From the line below that contains "0.0327 | 0.0326 | 0.6228 |" to the line that contains "0.0357 | 0.6820 |", repeat every line exactly, both ends included, and nothing else.

● ● ●

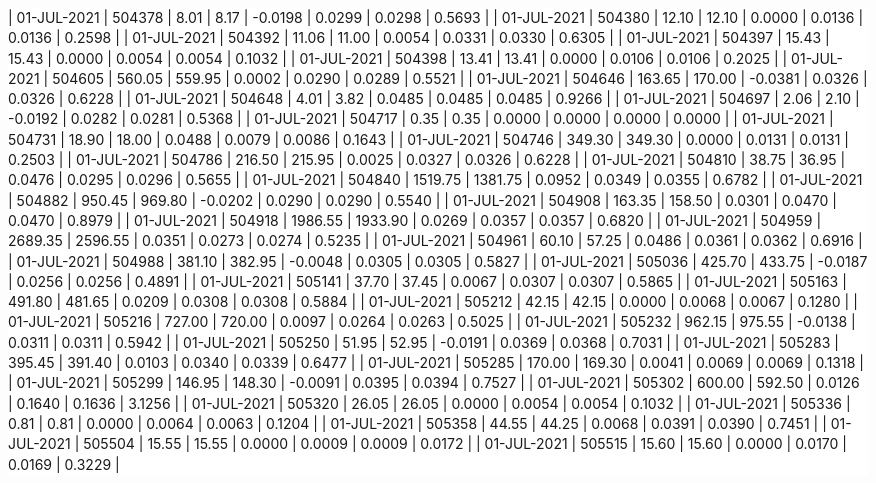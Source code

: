 | 01-JUL-2021 | 504378 | 8.01 | 8.17 | -0.0198 | 0.0299 | 0.0298 | 0.5693 |
| 01-JUL-2021 | 504380 | 12.10 | 12.10 | 0.0000 | 0.0136 | 0.0136 | 0.2598 |
| 01-JUL-2021 | 504392 | 11.06 | 11.00 | 0.0054 | 0.0331 | 0.0330 | 0.6305 |
| 01-JUL-2021 | 504397 | 15.43 | 15.43 | 0.0000 | 0.0054 | 0.0054 | 0.1032 |
| 01-JUL-2021 | 504398 | 13.41 | 13.41 | 0.0000 | 0.0106 | 0.0106 | 0.2025 |
| 01-JUL-2021 | 504605 | 560.05 | 559.95 | 0.0002 | 0.0290 | 0.0289 | 0.5521 |
| 01-JUL-2021 | 504646 | 163.65 | 170.00 | -0.0381 | 0.0326 | 0.0326 | 0.6228 |
| 01-JUL-2021 | 504648 | 4.01 | 3.82 | 0.0485 | 0.0485 | 0.0485 | 0.9266 |
| 01-JUL-2021 | 504697 | 2.06 | 2.10 | -0.0192 | 0.0282 | 0.0281 | 0.5368 |
| 01-JUL-2021 | 504717 | 0.35 | 0.35 | 0.0000 | 0.0000 | 0.0000 | 0.0000 |
| 01-JUL-2021 | 504731 | 18.90 | 18.00 | 0.0488 | 0.0079 | 0.0086 | 0.1643 |
| 01-JUL-2021 | 504746 | 349.30 | 349.30 | 0.0000 | 0.0131 | 0.0131 | 0.2503 |
| 01-JUL-2021 | 504786 | 216.50 | 215.95 | 0.0025 | 0.0327 | 0.0326 | 0.6228 |
| 01-JUL-2021 | 504810 | 38.75 | 36.95 | 0.0476 | 0.0295 | 0.0296 | 0.5655 |
| 01-JUL-2021 | 504840 | 1519.75 | 1381.75 | 0.0952 | 0.0349 | 0.0355 | 0.6782 |
| 01-JUL-2021 | 504882 | 950.45 | 969.80 | -0.0202 | 0.0290 | 0.0290 | 0.5540 |
| 01-JUL-2021 | 504908 | 163.35 | 158.50 | 0.0301 | 0.0470 | 0.0470 | 0.8979 |
| 01-JUL-2021 | 504918 | 1986.55 | 1933.90 | 0.0269 | 0.0357 | 0.0357 | 0.6820 |
| 01-JUL-2021 | 504959 | 2689.35 | 2596.55 | 0.0351 | 0.0273 | 0.0274 | 0.5235 |
| 01-JUL-2021 | 504961 | 60.10 | 57.25 | 0.0486 | 0.0361 | 0.0362 | 0.6916 |
| 01-JUL-2021 | 504988 | 381.10 | 382.95 | -0.0048 | 0.0305 | 0.0305 | 0.5827 |
| 01-JUL-2021 | 505036 | 425.70 | 433.75 | -0.0187 | 0.0256 | 0.0256 | 0.4891 |
| 01-JUL-2021 | 505141 | 37.70 | 37.45 | 0.0067 | 0.0307 | 0.0307 | 0.5865 |
| 01-JUL-2021 | 505163 | 491.80 | 481.65 | 0.0209 | 0.0308 | 0.0308 | 0.5884 |
| 01-JUL-2021 | 505212 | 42.15 | 42.15 | 0.0000 | 0.0068 | 0.0067 | 0.1280 |
| 01-JUL-2021 | 505216 | 727.00 | 720.00 | 0.0097 | 0.0264 | 0.0263 | 0.5025 |
| 01-JUL-2021 | 505232 | 962.15 | 975.55 | -0.0138 | 0.0311 | 0.0311 | 0.5942 |
| 01-JUL-2021 | 505250 | 51.95 | 52.95 | -0.0191 | 0.0369 | 0.0368 | 0.7031 |
| 01-JUL-2021 | 505283 | 395.45 | 391.40 | 0.0103 | 0.0340 | 0.0339 | 0.6477 |
| 01-JUL-2021 | 505285 | 170.00 | 169.30 | 0.0041 | 0.0069 | 0.0069 | 0.1318 |
| 01-JUL-2021 | 505299 | 146.95 | 148.30 | -0.0091 | 0.0395 | 0.0394 | 0.7527 |
| 01-JUL-2021 | 505302 | 600.00 | 592.50 | 0.0126 | 0.1640 | 0.1636 | 3.1256 |
| 01-JUL-2021 | 505320 | 26.05 | 26.05 | 0.0000 | 0.0054 | 0.0054 | 0.1032 |
| 01-JUL-2021 | 505336 | 0.81 | 0.81 | 0.0000 | 0.0064 | 0.0063 | 0.1204 |
| 01-JUL-2021 | 505358 | 44.55 | 44.25 | 0.0068 | 0.0391 | 0.0390 | 0.7451 |
| 01-JUL-2021 | 505504 | 15.55 | 15.55 | 0.0000 | 0.0009 | 0.0009 | 0.0172 |
| 01-JUL-2021 | 505515 | 15.60 | 15.60 | 0.0000 | 0.0170 | 0.0169 | 0.3229 |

● ● ●

### Answer to the problem:
| 01-JUL-2021 | 504786 | 216.50 | 215.95 | 0.0025 | 0.0327 | 0.0326 | 0.6228 |
| 01-JUL-2021 | 504810 | 38.75 | 36.95 | 0.0476 | 0.0295 | 0.0296 | 0.5655 |
| 01-JUL-2021 | 504840 | 1519.75 | 1381.75 | 0.0952 | 0.0349 | 0.0355 | 0.6782 |
| 01-JUL-2021 | 504882 | 950.45 | 969.80 | -0.0202 | 0.0290 | 0.0290 | 0.5540 |
| 01-JUL-2021 | 504908 | 163.35 | 158.50 | 0.0301 | 0.0470 | 0.0470 | 0.8979 |
| 01-JUL-2021 | 504918 | 1986.55 | 1933.90 | 0.0269 | 0.0357 | 0.0357 | 0.6820 |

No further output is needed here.